REQUIREMENT: For each line of the listing that holds "Machine", show the full line.
- - -
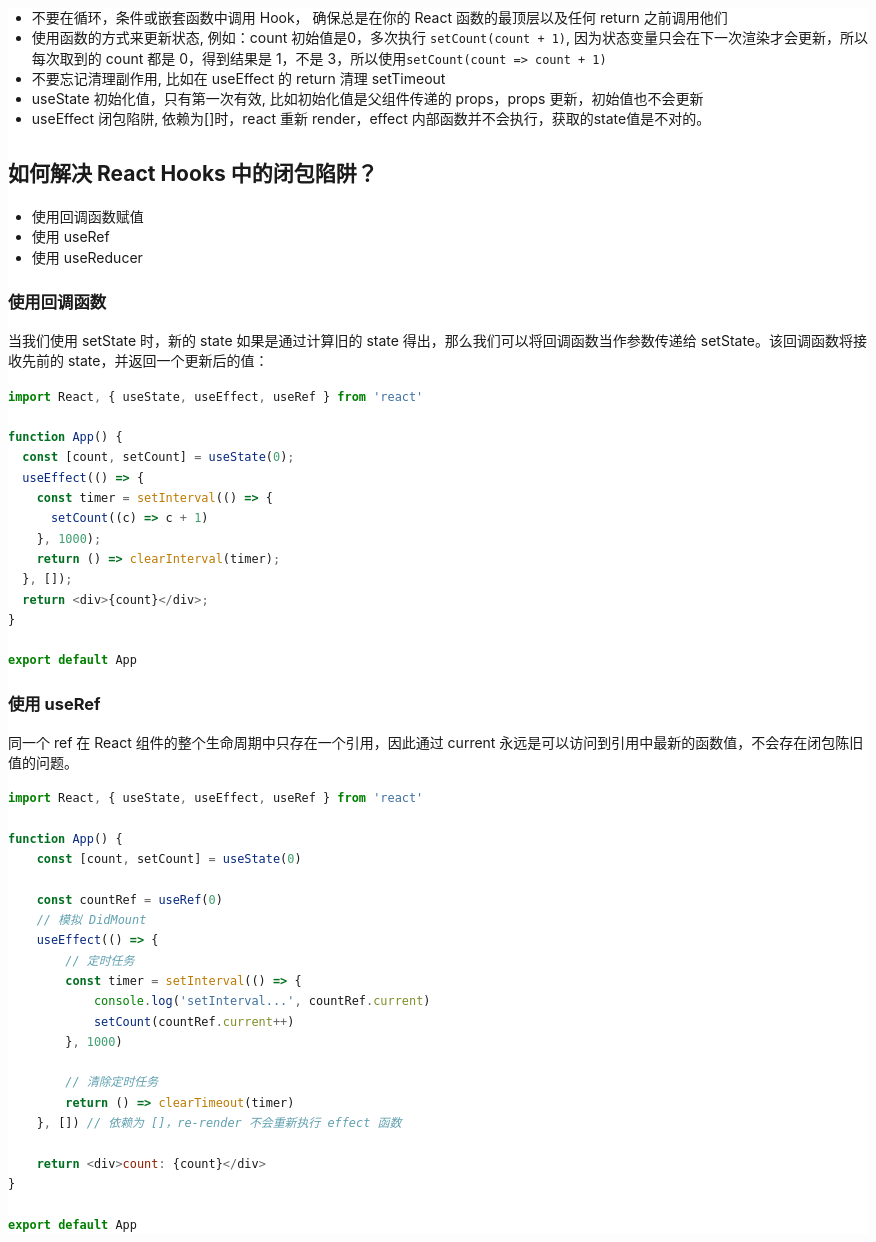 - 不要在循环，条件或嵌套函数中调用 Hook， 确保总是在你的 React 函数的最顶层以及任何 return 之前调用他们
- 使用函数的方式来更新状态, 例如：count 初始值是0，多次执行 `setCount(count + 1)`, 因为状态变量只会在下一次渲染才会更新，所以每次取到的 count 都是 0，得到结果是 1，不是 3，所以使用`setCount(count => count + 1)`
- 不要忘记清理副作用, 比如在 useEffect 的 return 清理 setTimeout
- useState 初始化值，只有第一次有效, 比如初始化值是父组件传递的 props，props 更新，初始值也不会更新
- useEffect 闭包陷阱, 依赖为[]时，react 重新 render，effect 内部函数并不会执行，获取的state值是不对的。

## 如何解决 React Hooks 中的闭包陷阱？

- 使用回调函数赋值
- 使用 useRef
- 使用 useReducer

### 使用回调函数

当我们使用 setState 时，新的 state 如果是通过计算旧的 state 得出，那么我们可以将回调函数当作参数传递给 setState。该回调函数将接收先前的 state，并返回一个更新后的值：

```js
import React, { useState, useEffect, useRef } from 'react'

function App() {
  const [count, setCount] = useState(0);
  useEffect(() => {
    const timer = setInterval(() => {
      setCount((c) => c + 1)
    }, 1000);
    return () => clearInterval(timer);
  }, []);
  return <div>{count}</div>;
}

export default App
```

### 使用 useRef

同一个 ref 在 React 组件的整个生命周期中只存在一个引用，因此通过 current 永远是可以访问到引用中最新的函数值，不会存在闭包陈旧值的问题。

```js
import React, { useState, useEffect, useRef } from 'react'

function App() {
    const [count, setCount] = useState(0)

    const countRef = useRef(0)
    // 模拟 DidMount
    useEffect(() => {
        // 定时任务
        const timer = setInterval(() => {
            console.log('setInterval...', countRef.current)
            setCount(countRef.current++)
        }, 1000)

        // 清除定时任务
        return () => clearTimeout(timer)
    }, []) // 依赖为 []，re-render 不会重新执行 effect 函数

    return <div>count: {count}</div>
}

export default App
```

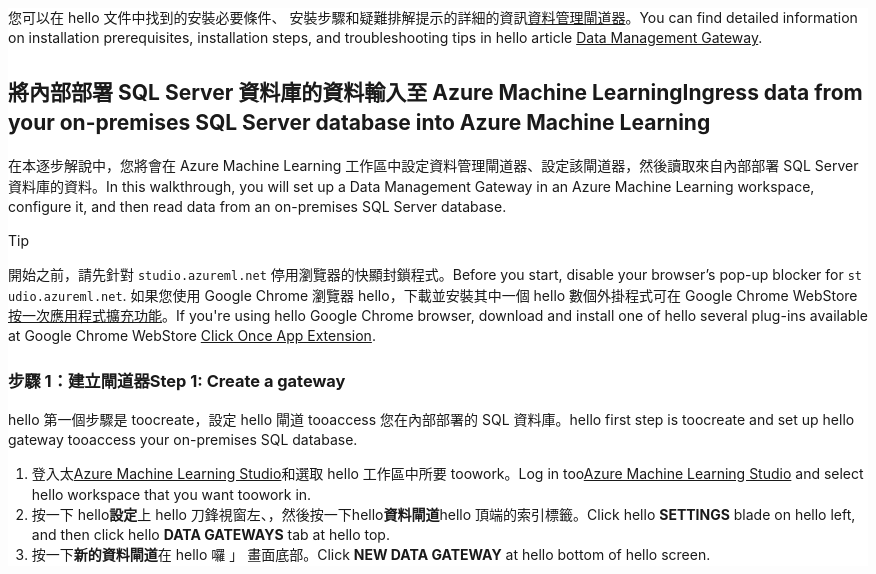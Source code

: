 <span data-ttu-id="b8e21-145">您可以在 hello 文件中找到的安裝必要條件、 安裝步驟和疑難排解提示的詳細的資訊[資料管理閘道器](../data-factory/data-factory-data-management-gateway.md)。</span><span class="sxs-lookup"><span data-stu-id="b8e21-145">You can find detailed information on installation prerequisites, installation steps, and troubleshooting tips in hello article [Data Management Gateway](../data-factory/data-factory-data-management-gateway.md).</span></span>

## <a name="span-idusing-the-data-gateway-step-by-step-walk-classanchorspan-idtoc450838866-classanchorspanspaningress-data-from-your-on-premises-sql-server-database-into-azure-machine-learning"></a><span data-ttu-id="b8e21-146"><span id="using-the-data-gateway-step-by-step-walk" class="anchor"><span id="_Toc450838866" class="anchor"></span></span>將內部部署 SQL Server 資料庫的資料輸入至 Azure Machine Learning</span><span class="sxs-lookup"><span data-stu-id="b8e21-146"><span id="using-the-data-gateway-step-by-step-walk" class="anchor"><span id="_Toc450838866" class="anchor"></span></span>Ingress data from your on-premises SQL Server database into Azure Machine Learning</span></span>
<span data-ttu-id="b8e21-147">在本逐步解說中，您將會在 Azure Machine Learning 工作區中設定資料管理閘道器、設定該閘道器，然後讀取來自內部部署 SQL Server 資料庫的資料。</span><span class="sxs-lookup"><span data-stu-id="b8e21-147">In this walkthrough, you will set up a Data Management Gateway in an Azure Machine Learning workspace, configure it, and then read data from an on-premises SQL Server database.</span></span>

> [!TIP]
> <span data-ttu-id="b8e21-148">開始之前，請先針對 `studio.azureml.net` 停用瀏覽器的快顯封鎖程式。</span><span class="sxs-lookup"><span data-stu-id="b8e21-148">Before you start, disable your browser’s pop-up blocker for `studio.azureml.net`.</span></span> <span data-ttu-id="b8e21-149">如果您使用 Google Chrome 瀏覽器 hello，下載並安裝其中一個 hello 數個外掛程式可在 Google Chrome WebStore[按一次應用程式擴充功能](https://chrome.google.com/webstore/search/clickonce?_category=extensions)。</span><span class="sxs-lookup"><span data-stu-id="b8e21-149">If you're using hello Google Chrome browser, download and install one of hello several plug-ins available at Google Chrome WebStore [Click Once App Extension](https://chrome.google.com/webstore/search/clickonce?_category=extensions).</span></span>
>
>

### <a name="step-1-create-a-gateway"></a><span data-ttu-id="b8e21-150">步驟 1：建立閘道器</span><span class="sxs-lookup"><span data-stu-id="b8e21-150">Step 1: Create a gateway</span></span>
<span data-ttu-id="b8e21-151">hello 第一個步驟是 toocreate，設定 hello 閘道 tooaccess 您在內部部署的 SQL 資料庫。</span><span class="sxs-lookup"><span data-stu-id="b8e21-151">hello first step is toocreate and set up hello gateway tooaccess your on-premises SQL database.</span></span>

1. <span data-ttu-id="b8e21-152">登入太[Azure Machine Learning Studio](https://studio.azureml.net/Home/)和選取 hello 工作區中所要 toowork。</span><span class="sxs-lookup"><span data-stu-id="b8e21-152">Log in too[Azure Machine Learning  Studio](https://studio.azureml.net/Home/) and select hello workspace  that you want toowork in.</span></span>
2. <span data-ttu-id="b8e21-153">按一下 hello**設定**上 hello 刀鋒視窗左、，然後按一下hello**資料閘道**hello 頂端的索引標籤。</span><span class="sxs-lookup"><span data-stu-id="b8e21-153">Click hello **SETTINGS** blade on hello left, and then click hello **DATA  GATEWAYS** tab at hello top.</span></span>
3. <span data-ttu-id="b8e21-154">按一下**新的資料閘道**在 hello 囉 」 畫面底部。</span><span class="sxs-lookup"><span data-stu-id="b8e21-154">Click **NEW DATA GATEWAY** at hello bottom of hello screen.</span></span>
- - -
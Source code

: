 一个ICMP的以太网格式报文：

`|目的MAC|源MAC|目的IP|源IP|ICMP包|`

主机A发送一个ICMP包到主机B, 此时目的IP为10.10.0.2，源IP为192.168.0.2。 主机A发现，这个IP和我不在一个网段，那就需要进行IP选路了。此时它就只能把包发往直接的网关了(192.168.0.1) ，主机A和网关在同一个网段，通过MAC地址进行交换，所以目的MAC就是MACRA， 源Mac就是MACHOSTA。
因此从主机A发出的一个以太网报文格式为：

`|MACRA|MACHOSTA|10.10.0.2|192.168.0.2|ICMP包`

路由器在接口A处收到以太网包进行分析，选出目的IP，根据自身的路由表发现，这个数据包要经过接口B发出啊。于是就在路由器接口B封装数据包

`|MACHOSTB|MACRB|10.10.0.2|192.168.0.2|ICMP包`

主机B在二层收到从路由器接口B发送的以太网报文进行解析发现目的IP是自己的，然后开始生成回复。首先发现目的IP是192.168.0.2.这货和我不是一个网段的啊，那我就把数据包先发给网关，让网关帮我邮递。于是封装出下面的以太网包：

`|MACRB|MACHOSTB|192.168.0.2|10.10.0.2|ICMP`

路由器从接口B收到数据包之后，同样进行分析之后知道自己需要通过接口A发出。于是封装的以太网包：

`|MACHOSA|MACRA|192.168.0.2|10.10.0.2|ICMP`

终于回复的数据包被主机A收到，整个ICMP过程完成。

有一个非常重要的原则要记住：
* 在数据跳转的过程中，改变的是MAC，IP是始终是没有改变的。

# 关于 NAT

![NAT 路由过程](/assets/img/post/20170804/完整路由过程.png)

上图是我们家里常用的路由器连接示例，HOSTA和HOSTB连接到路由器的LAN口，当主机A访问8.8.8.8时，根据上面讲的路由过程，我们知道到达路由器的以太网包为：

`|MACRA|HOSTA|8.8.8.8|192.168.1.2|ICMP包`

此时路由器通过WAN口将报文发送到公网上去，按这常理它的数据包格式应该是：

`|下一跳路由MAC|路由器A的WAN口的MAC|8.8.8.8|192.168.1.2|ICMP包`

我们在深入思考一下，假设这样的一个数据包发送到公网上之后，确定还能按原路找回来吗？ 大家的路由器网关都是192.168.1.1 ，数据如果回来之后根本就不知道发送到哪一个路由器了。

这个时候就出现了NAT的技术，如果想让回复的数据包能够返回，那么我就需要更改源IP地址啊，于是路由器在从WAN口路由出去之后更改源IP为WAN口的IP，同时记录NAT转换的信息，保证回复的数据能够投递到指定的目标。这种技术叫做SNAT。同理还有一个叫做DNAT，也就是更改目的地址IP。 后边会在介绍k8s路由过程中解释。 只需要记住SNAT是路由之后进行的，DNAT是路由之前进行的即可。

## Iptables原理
- - -
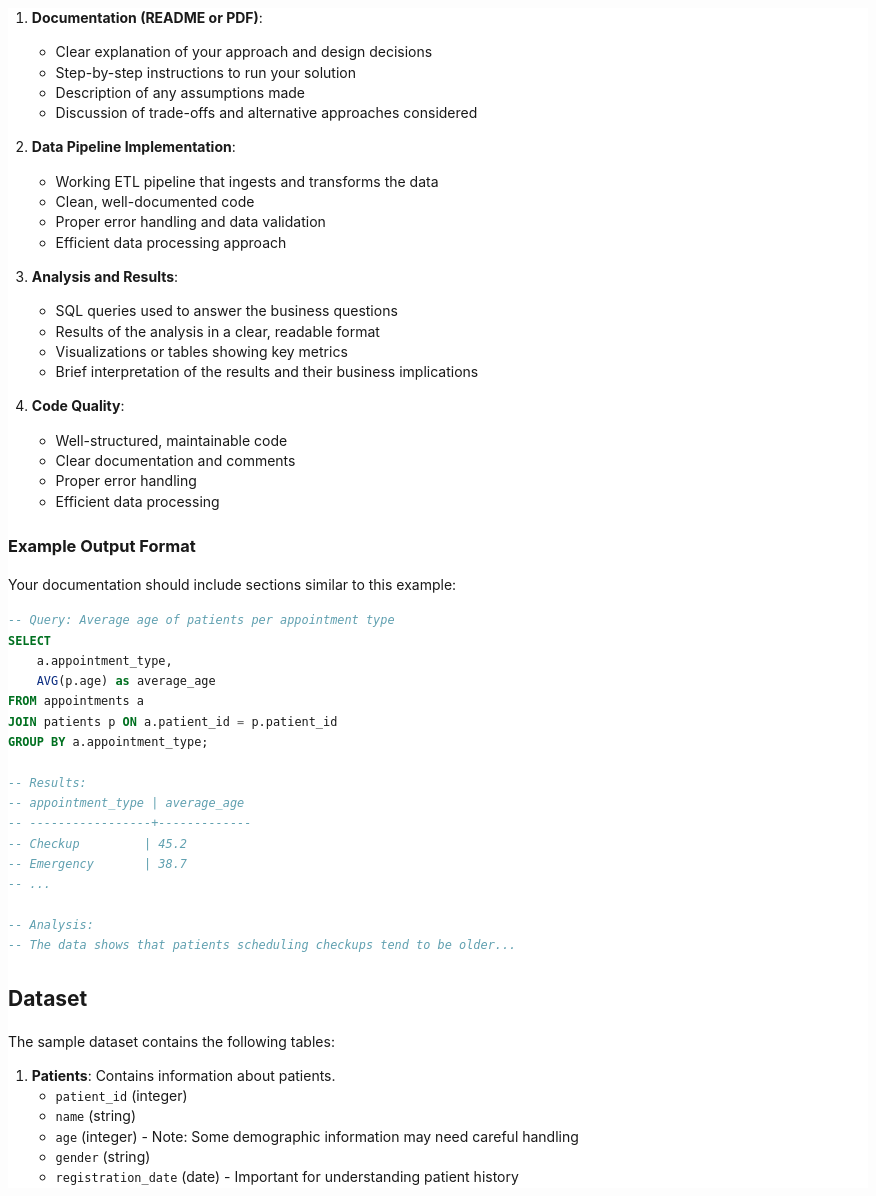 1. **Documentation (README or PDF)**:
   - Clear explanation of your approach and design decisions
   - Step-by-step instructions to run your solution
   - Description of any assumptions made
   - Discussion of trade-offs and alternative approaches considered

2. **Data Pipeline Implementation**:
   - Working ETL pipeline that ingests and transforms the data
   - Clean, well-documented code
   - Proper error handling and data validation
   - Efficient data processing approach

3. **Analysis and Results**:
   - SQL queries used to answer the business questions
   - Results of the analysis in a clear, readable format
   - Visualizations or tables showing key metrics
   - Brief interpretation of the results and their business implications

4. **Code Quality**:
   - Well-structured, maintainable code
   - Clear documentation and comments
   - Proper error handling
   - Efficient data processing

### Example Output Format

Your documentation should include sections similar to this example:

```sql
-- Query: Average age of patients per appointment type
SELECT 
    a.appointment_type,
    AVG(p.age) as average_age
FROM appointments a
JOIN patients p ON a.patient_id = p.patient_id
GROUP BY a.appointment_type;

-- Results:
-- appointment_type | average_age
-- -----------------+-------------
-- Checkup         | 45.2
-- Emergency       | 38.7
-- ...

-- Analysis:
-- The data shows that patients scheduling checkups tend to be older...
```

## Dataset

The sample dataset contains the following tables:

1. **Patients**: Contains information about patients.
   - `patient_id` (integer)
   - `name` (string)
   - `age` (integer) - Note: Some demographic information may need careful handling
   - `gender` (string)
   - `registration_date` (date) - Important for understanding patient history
- - -
RESPONSE FOR THIS EXERCISE:
## <a name="span-idusing-the-data-gateway-step-by-step-walk-classanchorspan-idtoc450838866-classanchorspanspaningress-data-from-your-on-premises-sql-server-database-into-azure-machine-learning"></a><span data-ttu-id="b8e21-146"><span id="using-the-data-gateway-step-by-step-walk" class="anchor"><span id="_Toc450838866" class="anchor"></span></span>將內部部署 SQL Server 資料庫的資料輸入至 Azure Machine Learning</span><span class="sxs-lookup"><span data-stu-id="b8e21-146"><span id="using-the-data-gateway-step-by-step-walk" class="anchor"><span id="_Toc450838866" class="anchor"></span></span>Ingress data from your on-premises SQL Server database into Azure Machine Learning</span></span>
<span data-ttu-id="b8e21-147">在本逐步解說中，您將會在 Azure Machine Learning 工作區中設定資料管理閘道器、設定該閘道器，然後讀取來自內部部署 SQL Server 資料庫的資料。</span><span class="sxs-lookup"><span data-stu-id="b8e21-147">In this walkthrough, you will set up a Data Management Gateway in an Azure Machine Learning workspace, configure it, and then read data from an on-premises SQL Server database.</span></span>
1. <span data-ttu-id="b8e21-152">登入太[Azure Machine Learning Studio](https://studio.azureml.net/Home/)和選取 hello 工作區中所要 toowork。</span><span class="sxs-lookup"><span data-stu-id="b8e21-152">Log in too[Azure Machine Learning  Studio](https://studio.azureml.net/Home/) and select hello workspace  that you want toowork in.</span></span>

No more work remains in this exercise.